Thanks, helix84, for your reply.  My comments are below...

On Sat, Jan 12, 2013 at 2:34 AM, helix84 <heli...@centrum.sk> wrote:

> Hi Michael, in theory (I've never done it, either) what you're doing is
> correct and exactly what I'd have done. I.e. use only one of the solr
> instances to store data for both instances. When you get it working you can
> even manually export the previous data from the orphan solr instance to the
> shared one.
>
> You correctly allowed and tested access to server1 from server2.
>
> On Jan 12, 2013 2:26 AM, "Michael Reynolds" <reyno...@uw.edu> wrote:
> > But how to get dspace on server2 to send its solr client search
> statistics
> > to server1?  I tried setting the "server" property in
> > modules/solr-statistics.cfg on server2 to
> > "server=http://server1/solr/statistics";.  That didn't work -- from
> > "netstat -an" on server2 I could see connections from 127.0.0.1:<some
> port>
> > to 127.0.0.1:8080 when I did searches, so clearly dspace on server2 was
> > ignoring my "server" setting.
>
> There must be some subtle problem in this part.
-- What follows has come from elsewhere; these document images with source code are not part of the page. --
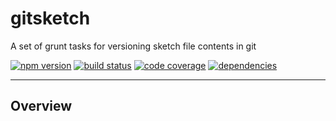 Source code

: # gitsketch
A set of grunt tasks for versioning sketch file contents in git

[![npm version](https://img.shields.io/npm/v/gitsketch.svg)](https://www.npmjs.com/packages/gitsketch)
[![build status](https://img.shields.io/travis/yoavsion/gitsketch/master.svg)](https://travis-ci.org/yoavsion/gitsketch)
[![code coverage](https://img.shields.io/codecov/c/github/yoavsion/gitsketch.svg)](https://codecov.io/github/yoavsion/gitsketch)
[![dependencies](https://img.shields.io/david/yoavsion/gitsketch.svg)](https://david-dm.org/yoavsion/gitsketch)

---

## Overview
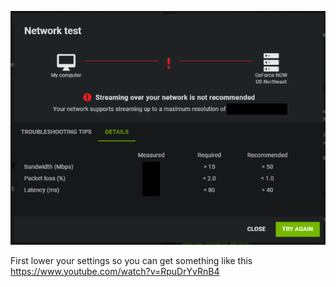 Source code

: ![Not Recommanded](your-network.png)

First lower your settings so you can get something like this https://www.youtube.com/watch?v=RpuDrYvRnB4
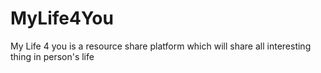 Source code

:MyLife4You
==========

My Life 4 you is a resource share platform which will share all interesting thing in person's life

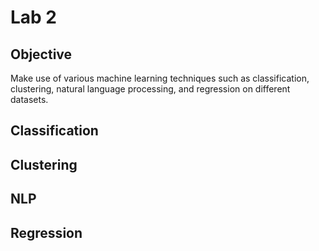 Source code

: # Lab 2
## Objective
Make use of various machine learning techniques such as classification, clustering, natural language processing, and regression on different datasets.
## Classification
## Clustering
## NLP
## Regression

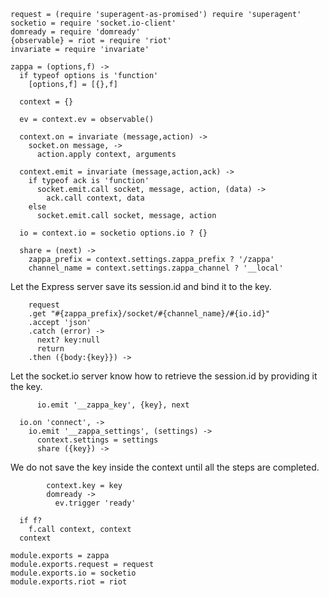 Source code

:     request = (require 'superagent-as-promised') require 'superagent'
    socketio = require 'socket.io-client'
    domready = require 'domready'
    {observable} = riot = require 'riot'
    invariate = require 'invariate'

    zappa = (options,f) ->
      if typeof options is 'function'
        [options,f] = [{},f]

      context = {}

      ev = context.ev = observable()

      context.on = invariate (message,action) ->
        socket.on message, ->
          action.apply context, arguments

      context.emit = invariate (message,action,ack) ->
        if typeof ack is 'function'
          socket.emit.call socket, message, action, (data) ->
            ack.call context, data
        else
          socket.emit.call socket, message, action

      io = context.io = socketio options.io ? {}

      share = (next) ->
        zappa_prefix = context.settings.zappa_prefix ? '/zappa'
        channel_name = context.settings.zappa_channel ? '__local'

Let the Express server save its session.id and bind it to the key.

        request
        .get "#{zappa_prefix}/socket/#{channel_name}/#{io.id}"
        .accept 'json'
        .catch (error) ->
          next? key:null
          return
        .then ({body:{key}}) ->

Let the socket.io server know how to retrieve the session.id by providing it the key.

          io.emit '__zappa_key', {key}, next

      io.on 'connect', ->
        io.emit '__zappa_settings', (settings) ->
          context.settings = settings
          share ({key}) ->

We do not save the key inside the context until all the steps are completed.

            context.key = key
            domready ->
              ev.trigger 'ready'

      if f?
        f.call context, context
      context

    module.exports = zappa
    module.exports.request = request
    module.exports.io = socketio
    module.exports.riot = riot
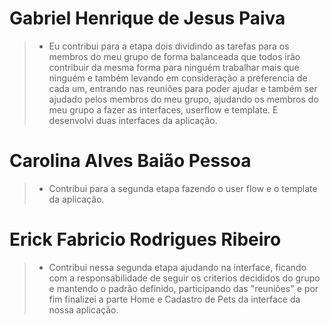 # Gabriel Henrique de Jesus Paiva 

>- Eu contribui para a etapa dois dividindo as tarefas para os membros do meu grupo de forma balanceada que todos irão contribuir da mesma forma para ninguém trabalhar mais que ninguém e também levando em consideração a preferencia de cada um, entrando nas reuniões para poder ajudar e também ser ajudado pelos membros do meu grupo, ajudando os membros do meu grupo a fazer as interfaces, userflow e template. E desenvolvi duas interfaces da aplicação.

# Carolina Alves Baião Pessoa 
>- Contribui para a segunda etapa fazendo o user flow e o template da aplicação. 


# Erick Fabricio Rodrigues Ribeiro
>- Contribui nessa segunda etapa ajudando na interface, ficando com a responsabilidade de seguir os criterios decididos do grupo e mantendo o padrão definido, participando das "reuniões" e por fim finalizei a parte Home e Cadastro de Pets da interface da nossa aplicação.
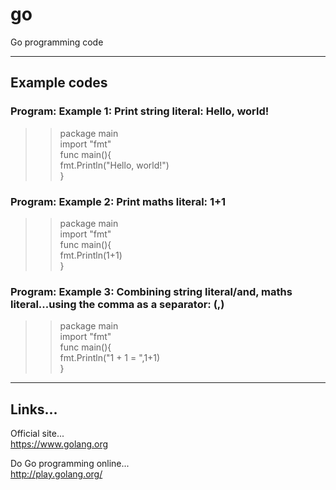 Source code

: # go
Go programming code

-----

## Example codes  

### Program: Example 1: Print string literal: Hello, world!

>>package main  
>>import "fmt"  
>>func main(){  
>> fmt.Println("Hello, world!")  
>>}  

### Program: Example 2: Print maths literal: 1+1

>>package main  
>>import "fmt"  
>>func main(){  
>> fmt.Println(1+1)    
>>}  

### Program: Example 3: Combining string literal/and, maths literal...using the comma as a separator: (,)

>>package main  
>>import "fmt"  
>>func main(){  
>> fmt.Println("1 + 1 = ",1+1)    
>>}  

-----

## Links...

Official site...  
https://www.golang.org  

Do Go programming online...  
http://play.golang.org/
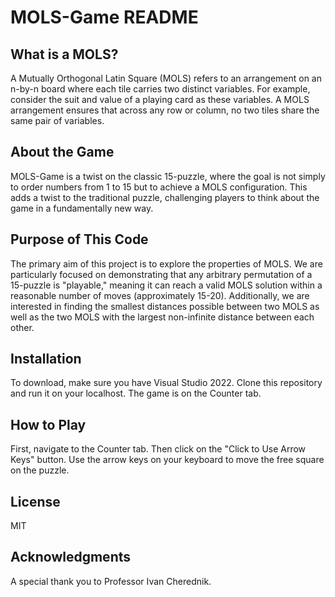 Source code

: # MOLS-Game README

## What is a MOLS?

A Mutually Orthogonal Latin Square (MOLS) refers to an arrangement on an n-by-n board where each tile carries two distinct variables. For example, consider the suit and value of a playing card as these variables. A MOLS arrangement ensures that across any row or column, no two tiles share the same pair of variables.

## About the Game

MOLS-Game is a twist on the classic 15-puzzle, where the goal is not simply to order numbers from 1 to 15 but to achieve a MOLS configuration. This adds a twist to the traditional puzzle, challenging players to think about the game in a fundamentally new way.

## Purpose of This Code

The primary aim of this project is to explore the properties of MOLS. We are particularly focused on demonstrating that any arbitrary permutation of a 15-puzzle is "playable," meaning it can reach a valid MOLS solution within a reasonable number of moves (approximately 15-20). Additionally, we are interested in finding the  smallest distances possible between two MOLS as well as the two MOLS with the largest non-infinite distance between each other. 

## Installation

To download, make sure you have Visual Studio 2022. Clone this repository and run it on your localhost. The game is on the Counter tab.

## How to Play

First, navigate to the Counter tab. Then click on the "Click to Use Arrow Keys" button. Use the arrow keys on your keyboard to move the free square on the puzzle. 

## License

MIT

## Acknowledgments

A special thank you to Professor Ivan Cherednik.
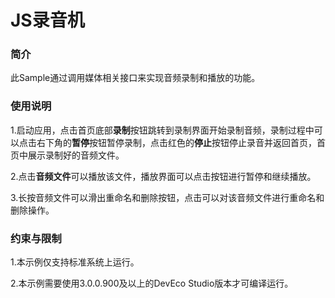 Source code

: # JS录音机

### 简介

 此Sample通过调用媒体相关接口来实现音频录制和播放的功能。

### 使用说明

1.启动应用，点击首页底部**录制**按钮跳转到录制界面开始录制音频，录制过程中可以点击右下角的**暂停**按钮暂停录制，点击红色的**停止**按钮停止录音并返回首页，首页中展示录制好的音频文件。

2.点击**音频文件**可以播放该文件，播放界面可以点击按钮进行暂停和继续播放。

3.长按音频文件可以滑出重命名和删除按钮，点击可以对该音频文件进行重命名和删除操作。

### 约束与限制

1.本示例仅支持标准系统上运行。

2.本示例需要使用3.0.0.900及以上的DevEco Studio版本才可编译运行。
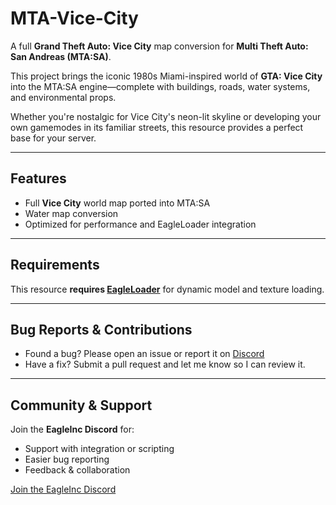 # MTA-Vice-City

A full **Grand Theft Auto: Vice City** map conversion for **Multi Theft Auto: San Andreas (MTA:SA)**.

This project brings the iconic 1980s Miami-inspired world of **GTA: Vice City** into the MTA:SA engine—complete with buildings, roads, water systems, and environmental props.

Whether you're nostalgic for Vice City's neon-lit skyline or developing your own gamemodes in its familiar streets, this resource provides a perfect base for your server.

---

##  Features

- Full **Vice City** world map ported into MTA:SA
- Water map conversion
- Optimized for performance and EagleLoader integration

---

## Requirements

This resource **requires [EagleLoader](https://github.com/BlueEagle12/MTA-SA---Eagle-Loader)** for dynamic model and texture loading.

---

## Bug Reports & Contributions

- Found a bug? Please open an issue or report it on [Discord](https://discord.gg/dp5sp7tD3B)
- Have a fix? Submit a pull request and let me know so I can review it.

---

## Community & Support

Join the **EagleInc Discord** for:
- Support with integration or scripting
- Easier bug reporting
- Feedback & collaboration

[Join the EagleInc Discord](https://discord.gg/dp5sp7tD3B)
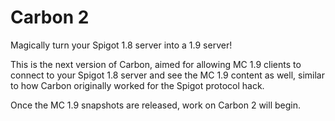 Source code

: Carbon 2
========

Magically turn your Spigot 1.8 server into a 1.9 server!

This is the next version of Carbon, aimed for allowing MC 1.9 clients to connect to your Spigot 1.8 server and see the MC 1.9 content as well, similar to how Carbon originally worked for the Spigot protocol hack.

Once the MC 1.9 snapshots are released, work on Carbon 2 will begin.
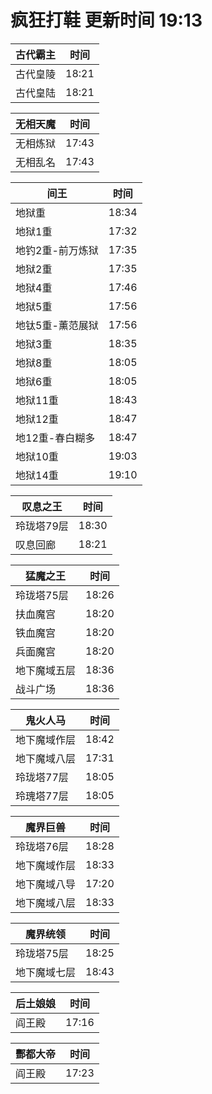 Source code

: # 疯狂打鞋 更新时间 19:13

| 古代霸主   | 时间    |
|--------|-------|
| 古代皇陵 | 18:21 |
| 古代皇陆 | 18:21 |

| 无相天魔   | 时间    |
|--------|-------|
| 无相炼狱 | 17:43 |
| 无相乱名 | 17:43 |

| 间王   | 时间    |
|--------|-------|
| 地狱重 | 18:34 |
| 地狱1重 | 17:32 |
| 地钓2重-前万炼狱 | 17:35 |
| 地狱2重 | 17:35 |
| 地狱4重 | 17:46 |
| 地狱5重 | 17:56 |
| 地钛5重-薰范展狱 | 17:56 |
| 地狱3重 | 18:35 |
| 地狱8重 | 18:05 |
| 地狱6重 | 18:05 |
| 地狱11重 | 18:43 |
| 地狱12重 | 18:47 |
| 地12重-春白糊多 | 18:47 |
| 地狱10重 | 19:03 |
| 地狱14重 | 19:10 |

| 叹息之王   | 时间    |
|--------|-------|
| 玲珑塔79层 | 18:30 |
| 叹息回廊 | 18:21 |

| 猛魔之王   | 时间    |
|--------|-------|
| 玲珑塔75层 | 18:26 |
| 扶血魔宫 | 18:20 |
| 铁血魔宫 | 18:20 |
| 兵面魔宫 | 18:20 |
| 地下魔域五层 | 18:36 |
| 战斗广场 | 18:36 |

| 鬼火人马   | 时间    |
|--------|-------|
| 地下魔域作层 | 18:42 |
| 地下魔域八层 | 17:31 |
| 玲珑塔77层 | 18:05 |
| 玲瑰塔77层 | 18:05 |

| 魔界巨兽   | 时间    |
|--------|-------|
| 玲珑塔76层 | 18:28 |
| 地下魔域作层 | 18:33 |
| 地下魔域八导 | 17:20 |
| 地下魔域八层 | 18:33 |

| 魔界统领   | 时间    |
|--------|-------|
| 玲珑塔75层 | 18:25 |
| 地下魔域七层 | 18:43 |

| 后土娘娘   | 时间    |
|--------|-------|
| 阎王殿 | 17:16 |

| 酆都大帝   | 时间    |
|--------|-------|
| 阎王殿 | 17:23 | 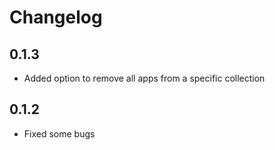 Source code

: # Changelog

## 0.1.3

- Added option to remove all apps from a specific collection

## 0.1.2

- Fixed some bugs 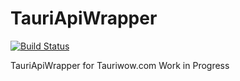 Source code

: # TauriApiWrapper

[![Build Status](https://travis-ci.org/query-js/Tauri-SDK.svg?branch=develop)](https://travis-ci.org/query-js/Tauri-SDK)

TauriApiWrapper for Tauriwow.com
Work in Progress
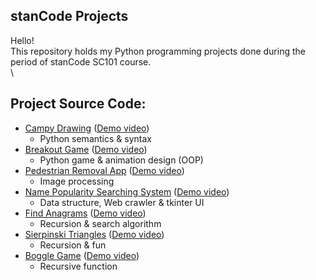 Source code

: ## stanCode Projects
Hello!\
This repository holds my Python programming projects done during the period of stanCode SC101 course.\
\
## Project Source Code:
* [Campy Drawing](https://github.com/PTLin84/stanCode_projects/tree/main/stanCode_projects/01_Campy_Drawing) ([Demo video](https://youtu.be/02pO0BtFI_o))
  * Python semantics & syntax
* [Breakout Game](https://github.com/PTLin84/stanCode_projects/tree/main/stanCode_projects/02_breakout_game) ([Demo video](https://youtu.be/-qMCPR_gKYw))
  * Python game & animation design (OOP)
* [Pedestrian Removal App](https://github.com/PTLin84/stanCode_projects/tree/main/stanCode_projects/03_stanCodoshop) ([Demo video](https://youtu.be/fXnoX3IRFj4))
  * Image processing
* [Name Popularity Searching System](https://github.com/PTLin84/stanCode_projects/tree/main/stanCode_projects/04_babygraphics) ([Demo video](https://youtu.be/Hrjr9cvB0LM))
  * Data structure, Web crawler & tkinter UI
* [Find Anagrams](https://github.com/PTLin84/stanCode_projects/tree/main/stanCode_projects/05_find_anagrams) ([Demo video](https://youtu.be/yOaiWDEXbmA))
  * Recursion & search algorithm
* [Sierpinski Triangles](https://github.com/PTLin84/stanCode_projects/tree/main/stanCode_projects/06_Sierpinski_triangles) ([Demo video](https://youtu.be/A6XkDxxKLSo))
  * Recursion & fun
* [Boggle Game](https://github.com/PTLin84/stanCode_projects/tree/main/stanCode_projects/07_boggle_game) ([Demo video](https://youtu.be/zlt7lS9lIaw))
  * Recursive function
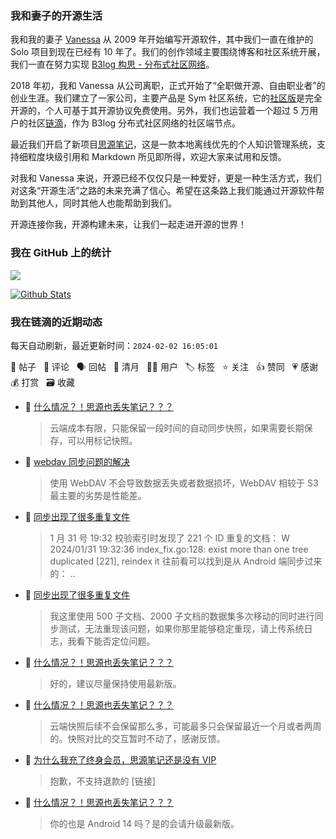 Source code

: ### 我和妻子的开源生活

我和我的妻子 [Vanessa](https://github.com/Vanessa219) 从 2009 年开始编写开源软件，其中我们一直在维护的 Solo 项目到现在已经有 10 年了。我们的创作领域主要围绕博客和社区系统开展，我们一直在努力实现 [B3log 构思 - 分布式社区网络](https://ld246.com/article/1546941897596)。

2018 年初，我和 Vanessa 从公司离职，正式开始了“全职做开源、自由职业者”的创业生涯。我们建立了一家公司，主要产品是 Sym 社区系统，它的[社区版](https://github.com/88250/symphony)是完全开源的，个人可基于其开源协议免费使用。另外，我们也运营着一个超过 5 万用户的社区[链滴](https://ld246.com)，作为 B3log 分布式社区网络的社区端节点。

最近我们开启了新项目[思源笔记](https://github.com/siyuan-note/siyuan)，这是一款本地离线优先的个人知识管理系统，支持细粒度块级引用和 Markdown 所见即所得，欢迎大家来试用和反馈。

对我和 Vanessa 来说，开源已经不仅仅只是一种爱好，更是一种生活方式，我们对这条“开源生活”之路的未来充满了信心。希望在这条路上我们能通过开源软件帮助到其他人，同时其他人也能帮助到我们。

开源连接你我，开源构建未来，让我们一起走进开源的世界！

### 我在 GitHub 上的统计

<a title="Hits" target="_blank" href="https://github.com/88250/88250"><img src="https://hits.b3log.org/88250/88250.svg"></a>

[![Github Stats](https://github-readme-stats.vercel.app/api?username=88250&theme=tokyonight&show_icons=true)](https://github.com/88250)

<!--events start -->

### 我在链滴的近期动态

每天自动刷新，最近更新时间：`2024-02-02 16:05:01`

📝 帖子 &nbsp; 💬 评论 &nbsp; 🗣 回帖 &nbsp; 🌙 清月 &nbsp; 👨‍💻 用户 &nbsp; 🏷️ 标签 &nbsp; ⭐️ 关注 &nbsp; 👍 赞同 &nbsp; 💗 感谢 &nbsp; 💰 打赏 &nbsp; 🗃 收藏

* 💬 [什么情况？！思源也丢失笔记？？？](https://ld246.com/article/1706835819793/comment/1706853047879#comments)

  > 云端成本有限，只能保留一段时间的自动同步快照，如果需要长期保存，可以用标记快照。
* 💬 [webdav 同步问题的解决](https://ld246.com/article/1706705737303/comment/1706847919594#comments)

  > 使用 WebDAV 不会导致数据丢失或者数据损坏，WebDAV 相较于 S3 最主要的劣势是性能差。
* 💬 [同步出现了很多重复文件](https://ld246.com/article/1706759276211/comment/1706846757003#comments)

  > 1 月 31 号 19:32 校验索引时发现了 221 个 ID 重复的文档： W 2024/01/31 19:32:36 index_fix.go:128: exist more than one tree duplicated [221], reindex it 往前看可以找到是从 Android 端同步过来的：  ..
* 💬 [同步出现了很多重复文件](https://ld246.com/article/1706759276211/comment/1706844344591#comments)

  > 我这里使用 500 子文档、2000 子文档的数据集多次移动的同时进行同步测试，无法重现该问题，如果你那里能够稳定重现，请上传系统日志，我看下能否定位问题。
* 💬 [什么情况？！思源也丢失笔记？？？](https://ld246.com/article/1706835819793/comment/1706843678635#comments)

  > 好的，建议尽量保持使用最新版。
* 💬 [什么情况？！思源也丢失笔记？？？](https://ld246.com/article/1706835819793/comment/1706843643444#comments)

  > 云端快照后续不会保留那么多，可能最多只会保留最近一个月或者两周的。快照对比的交互暂时不动了，感谢反馈。
* 💬 [为什么我充了终身会员，思源笔记还是没有 VIP](https://ld246.com/article/1706840910845/comment/1706843296797#comments)

  > 抱歉，不支持退款的 [链接]
* 💬 [什么情况？！思源也丢失笔记？？？](https://ld246.com/article/1706835819793/comment/1706843224837#comments)

  > 你的也是 Android 14 吗？是的会请升级最新版。


<!--events end -->
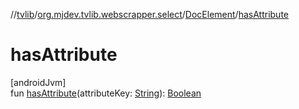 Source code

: //[tvlib](../../../index.md)/[org.mjdev.tvlib.webscrapper.select](../index.md)/[DocElement](index.md)/[hasAttribute](has-attribute.md)

# hasAttribute

[androidJvm]\
fun [hasAttribute](has-attribute.md)(attributeKey: [String](https://kotlinlang.org/api/latest/jvm/stdlib/kotlin/-string/index.html)): [Boolean](https://kotlinlang.org/api/latest/jvm/stdlib/kotlin/-boolean/index.html)
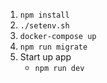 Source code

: 
 1. `npm install`
 2. `./setenv.sh`
 3. `docker-compose up`
 6. `npm run migrate`
 5. Start up app
    * `npm run dev`


  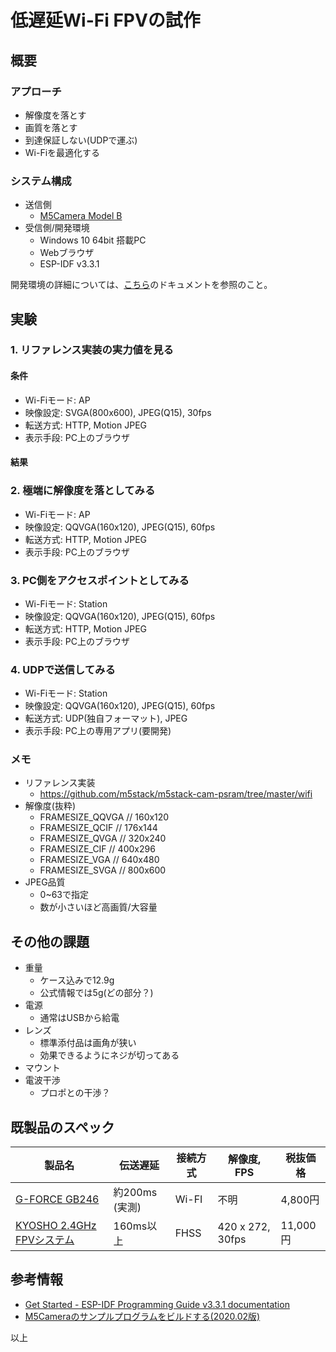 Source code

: # 低遅延Wi-Fi FPVの試作

## 概要

### アプローチ

- 解像度を落とす
- 画質を落とす
- 到達保証しない(UDPで運ぶ)
- Wi-Fiを最適化する

### システム構成

- 送信側
  - [M5Camera Model B](https://docs.m5stack.com/#/ja/unit/m5camera)
- 受信側/開発環境
  - Windows 10 64bit 搭載PC
  - Webブラウザ
  - ESP-IDF v3.3.1

開発環境の詳細については、[こちら](DEVELOP.md)のドキュメントを参照のこと。

## 実験

### 1. リファレンス実装の実力値を見る

#### 条件

- Wi-Fiモード: AP
- 映像設定: SVGA(800x600), JPEG(Q15), 30fps
- 転送方式: HTTP, Motion JPEG
- 表示手段: PC上のブラウザ

#### 結果



### 2. 極端に解像度を落としてみる

- Wi-Fiモード: AP
- 映像設定: QQVGA(160x120), JPEG(Q15), 60fps
- 転送方式: HTTP, Motion JPEG
- 表示手段: PC上のブラウザ

### 3. PC側をアクセスポイントとしてみる

- Wi-Fiモード: Station
- 映像設定: QQVGA(160x120), JPEG(Q15), 60fps
- 転送方式: HTTP, Motion JPEG
- 表示手段: PC上のブラウザ

### 4. UDPで送信してみる

- Wi-Fiモード: Station
- 映像設定: QQVGA(160x120), JPEG(Q15), 60fps
- 転送方式: UDP(独自フォーマット), JPEG
- 表示手段: PC上の専用アプリ(要開発)

### メモ

- リファレンス実装
    - https://github.com/m5stack/m5stack-cam-psram/tree/master/wifi
- 解像度(抜粋)
    - FRAMESIZE_QQVGA // 160x120
    - FRAMESIZE_QCIF // 176x144
    - FRAMESIZE_QVGA // 320x240
    - FRAMESIZE_CIF // 400x296
    - FRAMESIZE_VGA // 640x480
    - FRAMESIZE_SVGA // 800x600
- JPEG品質
    - 0~63で指定
    - 数が小さいほど高画質/大容量

## その他の課題

- 重量
    - ケース込みで12.9g
    - 公式情報では5g(どの部分？)
- 電源
    - 通常はUSBから給電
- レンズ
    - 標準添付品は画角が狭い
    - 効果できるようにネジが切ってある
- マウント
- 電波干渉
    - プロポとの干渉？

## 既製品のスペック

| 製品名                                                       | 伝送遅延       | 接続方式 | 解像度, FPS      | 税抜価格 |
| ------------------------------------------------------------ | -------------- | -------- | ---------------- | -------- |
| [G-FORCE GB246](http://www.gforce-hobby.jp/products/GB390-b.html) | 約200ms (実測) | Wi-FI    | 不明             | 4,800円  |
| [KYOSHO 2.4GHz FPVシステム](https://rc.kyosho.com/ja/82724.html) | 160ms以上      | FHSS     | 420 x 272, 30fps | 11,000円 |

## 参考情報

- [Get Started - ESP-IDF Programming Guide v3.3.1 documentation](https://docs.espressif.com/projects/esp-idf/en/v3.3.1/get-started/windows-setup.html)
- [M5Cameraのサンプルプログラムをビルドする(2020.02版)](https://qiita.com/lutecia16v/items/e76129ea3c4160f270f2)

以上


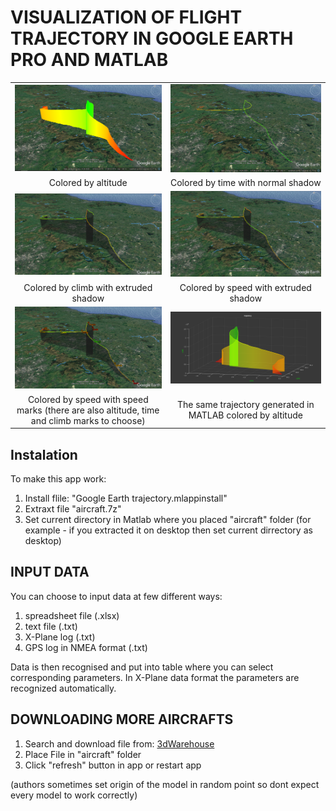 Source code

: # VISUALIZATION OF FLIGHT TRAJECTORY IN GOOGLE EARTH PRO AND MATLAB

|                                       |                                       |
| :-----------------------------------: | :-----------------------------------: |
|![](images/colored_by_altitude.PNG)    |![](images/colored_by_time.PNG)        |
|Colored by altitude                    | Colored by time with normal shadow    |
|![](images/colored_by_climb.PNG)       |![](images/colored_by_speed.PNG)       |
|Colored by climb with extruded shadow  |Colored by speed with extruded shadow  |
|![](images/speed_marks.PNG)            |![](images/trajec.PNG)                 |
|Colored by speed with speed marks (there are also altitude, time and climb marks to choose)|The same trajectory generated in MATLAB colored by altitude|

## Instalation
To make this app work:
1. Install flile: "Google Earth trajectory.mlappinstall"
2. Extraxt file "aircraft.7z"
3. Set current directory in Matlab where you placed "aircraft" folder (for example - if you extracted it on desktop then set current dirrectory as desktop)


## INPUT DATA

You can choose to input data at few different ways:
1. spreadsheet file (.xlsx)
2. text file (.txt)
3. X-Plane log (.txt)
4. GPS log in NMEA format (.txt)

Data is then recognised and put into table where you can select corresponding parameters.
In X-Plane data format the parameters are recognized automatically.


## DOWNLOADING MORE AIRCRAFTS
1. Search and download file from: [3dWarehouse](https://3dwarehouse.sketchup.com/)
2. Place File in "aircraft" folder
3. Click "refresh" button in app or restart app

(authors sometimes set origin of the model in random point so dont expect every model to work correctly)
It seems correct to me. I
> assume you did restart Tomcat after changing configuration. And of course
> it must be done in [dspace]/config, not [dspace-source]/dspace/config.
>
> Yup, changed in the production dspace directory and restarted tomcat.  I'm
puzzled a bit, though, as to why you're puzzled it didn't work.  The docs
(rather ambiguously) say that the "server" property defines both where the
solr client sends statistics as well as where the solr server listens for
data.  Since server2 does not own the server1 ip address, of course the
server2 solr server  won't be able to listen at server1:8080.  So I'd
figured the design of dspace simply wasn't set up for this; I just tried it
as a long shot.  So you think it might actually work to specify another
server's ip address here?  That would be great if I can get it to work.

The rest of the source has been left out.